RAW DATA:
Segment Open
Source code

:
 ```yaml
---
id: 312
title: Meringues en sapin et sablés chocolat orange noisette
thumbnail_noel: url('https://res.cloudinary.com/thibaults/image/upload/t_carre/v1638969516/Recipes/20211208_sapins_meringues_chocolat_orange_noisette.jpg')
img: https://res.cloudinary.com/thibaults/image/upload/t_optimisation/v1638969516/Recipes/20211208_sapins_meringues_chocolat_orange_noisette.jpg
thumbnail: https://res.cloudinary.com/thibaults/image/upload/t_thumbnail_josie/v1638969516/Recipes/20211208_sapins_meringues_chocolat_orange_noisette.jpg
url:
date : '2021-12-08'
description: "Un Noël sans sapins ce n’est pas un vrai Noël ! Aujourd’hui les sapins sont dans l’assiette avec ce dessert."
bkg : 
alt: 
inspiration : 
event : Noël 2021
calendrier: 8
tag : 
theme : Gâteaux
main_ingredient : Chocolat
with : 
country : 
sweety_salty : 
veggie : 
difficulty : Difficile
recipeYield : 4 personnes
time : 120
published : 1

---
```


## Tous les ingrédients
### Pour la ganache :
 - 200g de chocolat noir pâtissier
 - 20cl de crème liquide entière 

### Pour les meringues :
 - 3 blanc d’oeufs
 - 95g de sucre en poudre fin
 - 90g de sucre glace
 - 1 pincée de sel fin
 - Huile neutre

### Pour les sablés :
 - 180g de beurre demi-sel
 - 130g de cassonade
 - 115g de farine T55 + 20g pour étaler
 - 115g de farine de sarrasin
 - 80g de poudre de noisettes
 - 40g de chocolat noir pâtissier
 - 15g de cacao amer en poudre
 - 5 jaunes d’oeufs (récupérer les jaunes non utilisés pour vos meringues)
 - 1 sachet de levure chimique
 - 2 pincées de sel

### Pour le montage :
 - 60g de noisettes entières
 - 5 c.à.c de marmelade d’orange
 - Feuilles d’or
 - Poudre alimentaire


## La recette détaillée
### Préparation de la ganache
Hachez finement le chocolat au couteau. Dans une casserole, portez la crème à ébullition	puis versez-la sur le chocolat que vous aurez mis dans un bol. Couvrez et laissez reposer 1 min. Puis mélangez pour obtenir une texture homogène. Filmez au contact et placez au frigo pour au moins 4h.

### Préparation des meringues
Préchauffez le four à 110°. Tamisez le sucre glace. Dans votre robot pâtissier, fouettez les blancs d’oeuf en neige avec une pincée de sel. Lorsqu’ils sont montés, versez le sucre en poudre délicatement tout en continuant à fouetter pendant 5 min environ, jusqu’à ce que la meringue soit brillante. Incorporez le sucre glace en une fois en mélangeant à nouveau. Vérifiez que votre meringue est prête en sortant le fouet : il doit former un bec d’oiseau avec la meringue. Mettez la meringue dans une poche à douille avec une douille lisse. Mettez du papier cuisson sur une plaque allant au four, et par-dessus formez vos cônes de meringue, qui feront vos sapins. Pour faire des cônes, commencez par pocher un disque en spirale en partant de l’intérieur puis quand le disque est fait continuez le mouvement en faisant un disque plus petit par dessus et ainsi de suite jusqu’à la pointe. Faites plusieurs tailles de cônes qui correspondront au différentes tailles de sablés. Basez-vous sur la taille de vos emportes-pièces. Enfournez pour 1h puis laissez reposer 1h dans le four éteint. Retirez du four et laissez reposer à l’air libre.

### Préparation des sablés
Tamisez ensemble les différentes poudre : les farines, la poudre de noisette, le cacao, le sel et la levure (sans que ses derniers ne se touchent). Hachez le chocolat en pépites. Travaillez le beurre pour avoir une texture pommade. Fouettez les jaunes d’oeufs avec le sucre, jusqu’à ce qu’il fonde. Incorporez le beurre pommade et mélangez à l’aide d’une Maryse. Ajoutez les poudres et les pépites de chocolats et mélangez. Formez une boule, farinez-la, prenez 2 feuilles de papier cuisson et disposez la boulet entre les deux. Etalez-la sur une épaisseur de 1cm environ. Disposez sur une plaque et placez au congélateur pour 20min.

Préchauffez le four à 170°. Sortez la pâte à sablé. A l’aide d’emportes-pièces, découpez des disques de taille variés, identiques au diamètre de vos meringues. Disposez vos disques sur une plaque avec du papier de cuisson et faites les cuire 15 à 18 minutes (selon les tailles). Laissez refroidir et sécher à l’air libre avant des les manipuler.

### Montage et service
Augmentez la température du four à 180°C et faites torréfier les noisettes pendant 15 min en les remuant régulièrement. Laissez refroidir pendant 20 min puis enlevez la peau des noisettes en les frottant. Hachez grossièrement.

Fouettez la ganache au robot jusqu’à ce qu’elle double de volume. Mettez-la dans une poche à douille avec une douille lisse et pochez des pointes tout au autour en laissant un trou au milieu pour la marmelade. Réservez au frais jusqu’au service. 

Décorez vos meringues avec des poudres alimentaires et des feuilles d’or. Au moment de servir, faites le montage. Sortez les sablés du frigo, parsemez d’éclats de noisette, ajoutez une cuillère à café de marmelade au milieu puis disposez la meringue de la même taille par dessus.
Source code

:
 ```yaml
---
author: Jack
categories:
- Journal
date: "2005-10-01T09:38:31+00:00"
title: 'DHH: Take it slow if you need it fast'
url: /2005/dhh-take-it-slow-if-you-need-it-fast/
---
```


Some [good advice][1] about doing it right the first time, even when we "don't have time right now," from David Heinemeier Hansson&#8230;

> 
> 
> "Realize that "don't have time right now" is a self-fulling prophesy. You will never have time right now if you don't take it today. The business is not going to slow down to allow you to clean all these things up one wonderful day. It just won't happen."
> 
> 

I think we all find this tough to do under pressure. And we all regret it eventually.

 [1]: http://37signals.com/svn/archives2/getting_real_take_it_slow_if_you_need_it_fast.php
Segment Closed
TASK GOAL: What lines above contain the word "cloudinary"? Return each such line.

RESPONSE FOR THIS EXERCISE:
thumbnail_noel: url('https://res.cloudinary.com/thibaults/image/upload/t_carre/v1638969516/Recipes/20211208_sapins_meringues_chocolat_orange_noisette.jpg')
img: https://res.cloudinary.com/thibaults/image/upload/t_optimisation/v1638969516/Recipes/20211208_sapins_meringues_chocolat_orange_noisette.jpg
thumbnail: https://res.cloudinary.com/thibaults/image/upload/t_thumbnail_josie/v1638969516/Recipes/20211208_sapins_meringues_chocolat_orange_noisette.jpg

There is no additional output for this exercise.